Databricks announced its intention to acquire Arcion, an enterprise data replication specialist and a part of the Databricks Ventures portfolio. The acquisition, valued at over $100 million, is set to bolster Databricks’ capability to natively ingest data from a myriad of databases and SaaS applications into their Lakehouse Platform.
The announcement follows Databricks’ recent $500M funding round, which closed in September and saw participation from prominent investors like Nvidia and Capital One. The acquisition of Arcion also quickly follows Databricks’ acquisition of MosaicML in July.
What Arcion Brings to Databricks
Arcion, founded in 2016, is distinguished by its ability to ingest and replicate data in real time from specific databases. Its change data capture engine processes data as it emerges. Additionally, it connects with over 20 enterprise databases and data warehouses. This acquisition empowers Databricks to handle streaming data efficiently, apply its existing governance and security measures, and utilize this data for real-time analytics.
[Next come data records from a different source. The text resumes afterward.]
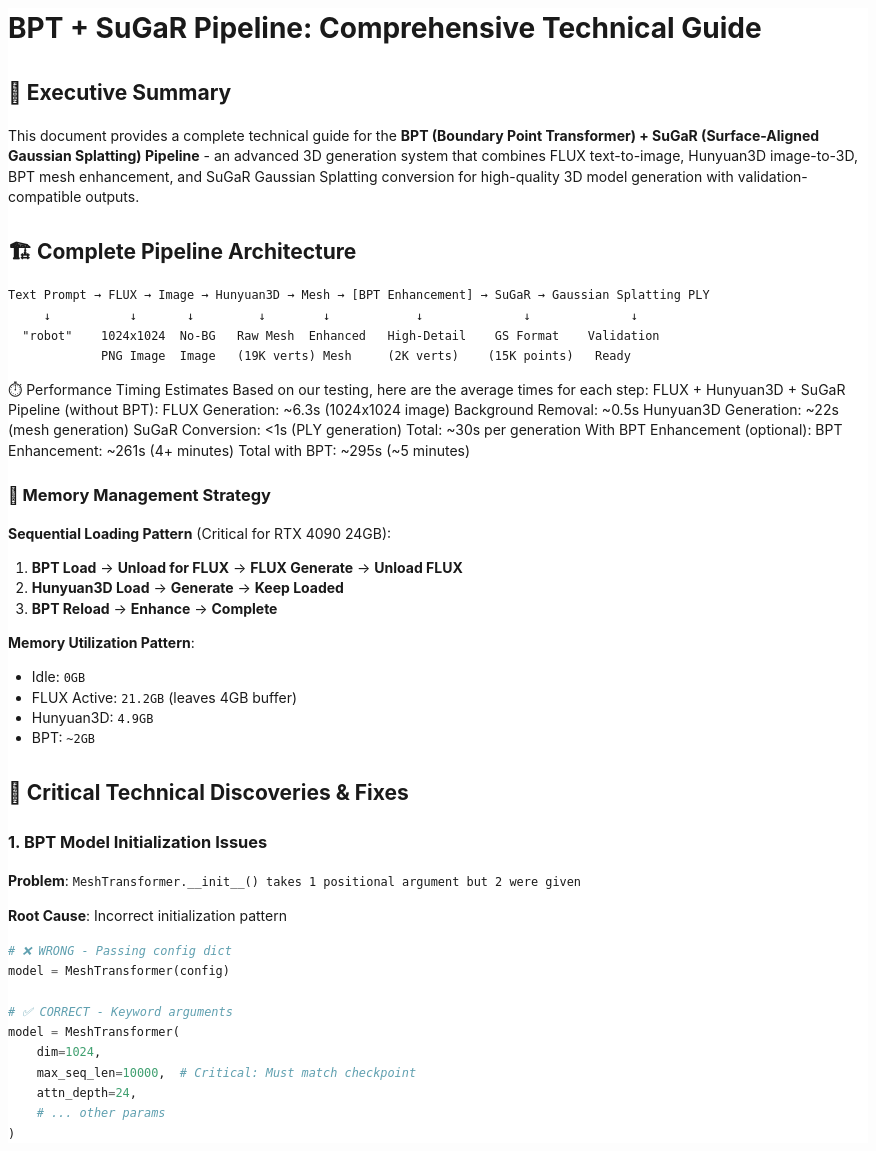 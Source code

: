 # BPT + SuGaR Pipeline: Comprehensive Technical Guide

## 🎯 Executive Summary

This document provides a complete technical guide for the **BPT (Boundary Point Transformer) + SuGaR (Surface-Aligned Gaussian Splatting) Pipeline** - an advanced 3D generation system that combines FLUX text-to-image, Hunyuan3D image-to-3D, BPT mesh enhancement, and SuGaR Gaussian Splatting conversion for high-quality 3D model generation with validation-compatible outputs.

## 🏗️ Complete Pipeline Architecture

```
Text Prompt → FLUX → Image → Hunyuan3D → Mesh → [BPT Enhancement] → SuGaR → Gaussian Splatting PLY
     ↓           ↓       ↓         ↓        ↓            ↓              ↓              ↓
  "robot"    1024x1024  No-BG   Raw Mesh  Enhanced   High-Detail    GS Format    Validation
             PNG Image  Image   (19K verts) Mesh     (2K verts)    (15K points)   Ready
```

⏱️ Performance Timing Estimates
Based on our testing, here are the average times for each step:
FLUX + Hunyuan3D + SuGaR Pipeline (without BPT):
FLUX Generation: ~6.3s (1024x1024 image)
Background Removal: ~0.5s
Hunyuan3D Generation: ~22s (mesh generation)
SuGaR Conversion: <1s (PLY generation)
Total: ~30s per generation
With BPT Enhancement (optional):
BPT Enhancement: ~261s (4+ minutes)
Total with BPT: ~295s (~5 minutes)

### 🔄 Memory Management Strategy

**Sequential Loading Pattern** (Critical for RTX 4090 24GB):
1. **BPT Load** → **Unload for FLUX** → **FLUX Generate** → **Unload FLUX**
2. **Hunyuan3D Load** → **Generate** → **Keep Loaded**
3. **BPT Reload** → **Enhance** → **Complete**

**Memory Utilization Pattern**:
- Idle: `0GB`
- FLUX Active: `21.2GB` (leaves 4GB buffer)
- Hunyuan3D: `4.9GB`
- BPT: `~2GB`

## 🔧 Critical Technical Discoveries & Fixes

### 1. **BPT Model Initialization Issues**

**Problem**: `MeshTransformer.__init__() takes 1 positional argument but 2 were given`

**Root Cause**: Incorrect initialization pattern
```python
# ❌ WRONG - Passing config dict
model = MeshTransformer(config)

# ✅ CORRECT - Keyword arguments
model = MeshTransformer(
    dim=1024,
    max_seq_len=10000,  # Critical: Must match checkpoint
    attn_depth=24,
    # ... other params
)
```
As data ingestion and replication become more critical as global data volumes surge, organizations require effective mechanisms to manage the escalating complexity and volume of data. Such capabilities prevent data silos that may arise when data is stored across various databases and platforms.
Arcion’s ingest technology is built on a change data capture (CDC) engine and offers connectors for more than 20 enterprise databases and data warehouses. This means that with Arcion’s integration, Databricks will be able to facilitate either continuous or on-demand data ingestion into the lakehouse. This will be fully integrated with the enterprise security, governance, and compliance features of the Databricks platform, simplifying the overall process for businesses.
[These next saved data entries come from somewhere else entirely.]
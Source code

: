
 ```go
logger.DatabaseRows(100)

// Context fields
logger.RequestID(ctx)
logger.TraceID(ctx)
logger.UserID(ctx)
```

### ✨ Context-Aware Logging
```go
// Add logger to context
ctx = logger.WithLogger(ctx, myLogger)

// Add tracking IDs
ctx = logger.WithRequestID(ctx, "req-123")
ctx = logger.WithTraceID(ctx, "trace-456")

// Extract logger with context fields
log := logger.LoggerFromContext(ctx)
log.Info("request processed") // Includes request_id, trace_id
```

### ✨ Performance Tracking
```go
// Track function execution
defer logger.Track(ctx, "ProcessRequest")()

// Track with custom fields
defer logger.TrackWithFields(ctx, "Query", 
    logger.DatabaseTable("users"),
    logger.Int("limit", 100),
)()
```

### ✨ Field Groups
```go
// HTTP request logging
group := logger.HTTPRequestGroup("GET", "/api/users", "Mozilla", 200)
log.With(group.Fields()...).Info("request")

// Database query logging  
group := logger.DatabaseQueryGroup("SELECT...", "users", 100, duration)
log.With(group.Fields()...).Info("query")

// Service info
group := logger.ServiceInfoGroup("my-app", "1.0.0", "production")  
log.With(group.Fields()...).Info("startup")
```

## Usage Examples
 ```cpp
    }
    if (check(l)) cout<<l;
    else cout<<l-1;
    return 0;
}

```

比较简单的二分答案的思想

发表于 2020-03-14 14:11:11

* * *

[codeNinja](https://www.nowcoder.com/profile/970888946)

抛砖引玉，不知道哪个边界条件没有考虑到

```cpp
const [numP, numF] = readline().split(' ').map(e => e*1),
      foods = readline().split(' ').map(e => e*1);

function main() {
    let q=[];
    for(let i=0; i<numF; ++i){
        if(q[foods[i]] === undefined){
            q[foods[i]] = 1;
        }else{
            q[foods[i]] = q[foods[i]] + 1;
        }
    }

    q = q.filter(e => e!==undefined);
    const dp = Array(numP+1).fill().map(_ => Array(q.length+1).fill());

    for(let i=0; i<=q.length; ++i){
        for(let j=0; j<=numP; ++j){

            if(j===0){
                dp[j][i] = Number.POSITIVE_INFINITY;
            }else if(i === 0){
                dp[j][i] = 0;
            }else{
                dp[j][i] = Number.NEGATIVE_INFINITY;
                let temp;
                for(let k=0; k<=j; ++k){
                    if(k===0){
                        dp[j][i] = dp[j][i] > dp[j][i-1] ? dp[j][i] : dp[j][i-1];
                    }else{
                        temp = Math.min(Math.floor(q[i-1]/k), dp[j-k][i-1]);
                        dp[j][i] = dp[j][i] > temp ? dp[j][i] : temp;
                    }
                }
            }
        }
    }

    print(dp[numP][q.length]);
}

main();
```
Replication ensures data consistency across diverse locations. Although Databricks’ existing platform can connect to various data ingestion tools and cloud data warehouses, it lacks native data ingestion and replication features for customer-generated data. Arcion’s capabilities will eliminate the need for third-party tools for these processes.
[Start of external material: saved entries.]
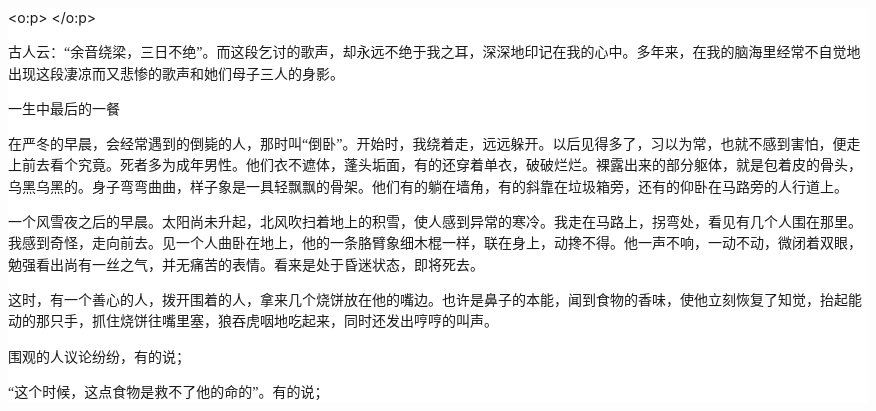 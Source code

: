   <o:p>
  </o:p>
 </p>
 <p class="MsoNormal">
  <span lang="ZH-CN" style="font-family:宋体;mso-ascii-font-family:
Calibri;mso-ascii-theme-font:minor-latin;mso-fareast-font-family:宋体;mso-fareast-theme-font:
minor-fareast">
   古人云：“余音绕梁，三日不绝”。而这段乞讨的歌声，却永远不绝于我之耳，深深地印记在我的心中。多年来，在我的脑海里经常不自觉地出现这段凄凉而又悲惨的歌声和她们母子三人的身影。
  </span>
  <o:p>
  </o:p>
 </p>
 <p class="MsoNormal">
  <span lang="ZH-CN" style="font-family:宋体;mso-ascii-font-family:
Calibri;mso-ascii-theme-font:minor-latin;mso-fareast-font-family:宋体;mso-fareast-theme-font:
minor-fareast">
   一生中最后的一餐
  </span>
  <o:p>
  </o:p>
 </p>
 <p class="MsoNormal">
  <span lang="ZH-CN" style="font-family:宋体;mso-ascii-font-family:
Calibri;mso-ascii-theme-font:minor-latin;mso-fareast-font-family:宋体;mso-fareast-theme-font:
minor-fareast">
   在严冬的早晨，会经常遇到的倒毙的人，那时叫“倒卧”。开始时，我绕着走，远远躲开。以后见得多了，习以为常，也就不感到害怕，便走上前去看个究竟。死者多为成年男性。他们衣不遮体，蓬头垢面，有的还穿着单衣，破破烂烂。裸露出来的部分躯体，就是包着皮的骨头，乌黑乌黑的。身子弯弯曲曲，样子象是一具轻飘飘的骨架。他们有的躺在墙角，有的斜靠在垃圾箱旁，还有的仰卧在马路旁的人行道上。
  </span>
  <o:p>
  </o:p>
 </p>
 <p class="MsoNormal">
  <span lang="ZH-CN" style="font-family:宋体;mso-ascii-font-family:
Calibri;mso-ascii-theme-font:minor-latin;mso-fareast-font-family:宋体;mso-fareast-theme-font:
minor-fareast">
   一个风雪夜之后的早晨。太阳尚未升起，北风吹扫着地上的积雪，使人感到异常的寒冷。我走在马路上，拐弯处，看见有几个人围在那里。我感到奇怪，走向前去。见一个人曲卧在地上，他的一条胳臂象细木棍一样，联在身上，动搀不得。他一声不响，一动不动，微闭着双眼，勉强看出尚有一丝之气，并无痛苦的表情。看来是处于昏迷状态，即将死去。
  </span>
  <o:p>
  </o:p>
 </p>
 <p class="MsoNormal">
  <span lang="ZH-CN" style="font-family:宋体;mso-ascii-font-family:
Calibri;mso-ascii-theme-font:minor-latin;mso-fareast-font-family:宋体;mso-fareast-theme-font:
minor-fareast">
   这时，有一个善心的人，拨开围着的人，拿来几个烧饼放在他的嘴边。也许是鼻子的本能，闻到食物的香味，使他立刻恢复了知觉，抬起能动的那只手，抓住烧饼往嘴里塞，狼吞虎咽地吃起来，同时还发出哼哼的叫声。
  </span>
  <o:p>
  </o:p>
 </p>
 <p class="MsoNormal">
  <span lang="ZH-CN" style="font-family:宋体;mso-ascii-font-family:
Calibri;mso-ascii-theme-font:minor-latin;mso-fareast-font-family:宋体;mso-fareast-theme-font:
minor-fareast">
   围观的人议论纷纷，有的说；
  </span>
  <o:p>
  </o:p>
 </p>
 <p class="MsoNormal">
  <span lang="ZH-CN" style="font-family:宋体;mso-ascii-font-family:
Calibri;mso-ascii-theme-font:minor-latin;mso-fareast-font-family:宋体;mso-fareast-theme-font:
minor-fareast">
   “这个时候，这点食物是救不了他的命的”。有的说；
With Arcion’s technology, Databricks can offer real-time replication of operational data, ensuring businesses have up-to-date information at their fingertips, which is vital for real-time analytics and decision-making. This should provide a nice extension of Databricks’ existing ETL solution.
Real-time data is becoming increasingly valuable as organizations harness generative AI models that necessitate ongoing training. Arcion’s technology, which captures real-time data changes, addresses the growing demand for low latency use cases, enriching Databricks’ existing integration technologies and its expanding streaming data capacities.
Without such tools, Databricks users would have had to create their integrations, relying heavily on integration platform as a service (iPaaS) vendors for their AI and machine learning needs. This acquisition equips Databricks with an integrated, platform-native alternative in addition to third-party iPaaS solutions.
With the acquisition of Arcion, Databricks not only strengthens its technical offerings but also potentially expands its customer base and reach. It represents a strategic move to address critical challenges faced by enterprises and to solidify its position as a market leader, underscoring the growing importance of seamless data integration in the era of big data and AI. The acquisition of Arcion by Databricks coincides with IBM’s purchase of Manta, showing that data management is fast becoming a critical focus in enterprise AI.
The move also furthers Databricks’ strategic push into AI. By integrating Arcion’s technology with MosaicML (an AI infrastructure startup Databricks acquired earlier), Databricks can deliver a robust system where Arcion acts as the primary data source feeding MosaicML. This synergy could streamline the process for clients wanting to build their AI models, making the entire workflow more efficient.
This is a strong acquisition that shows Databricks putting the pieces together to be able to offer a more comprehensive solution to its customers, making it an attractive choice for enterprises looking for a one-stop solution for their data and AI needs. This nicely sets the stage for further growth.
Disclosure: Steve McDowell is an industry analyst, and NAND Research an industry analyst firm, that engages in, or has engaged in, research, analysis, and advisory services with many technology companies, which may include those mentioned in this article. Mr. McDowell does not hold any equity positions with any company mention in this article.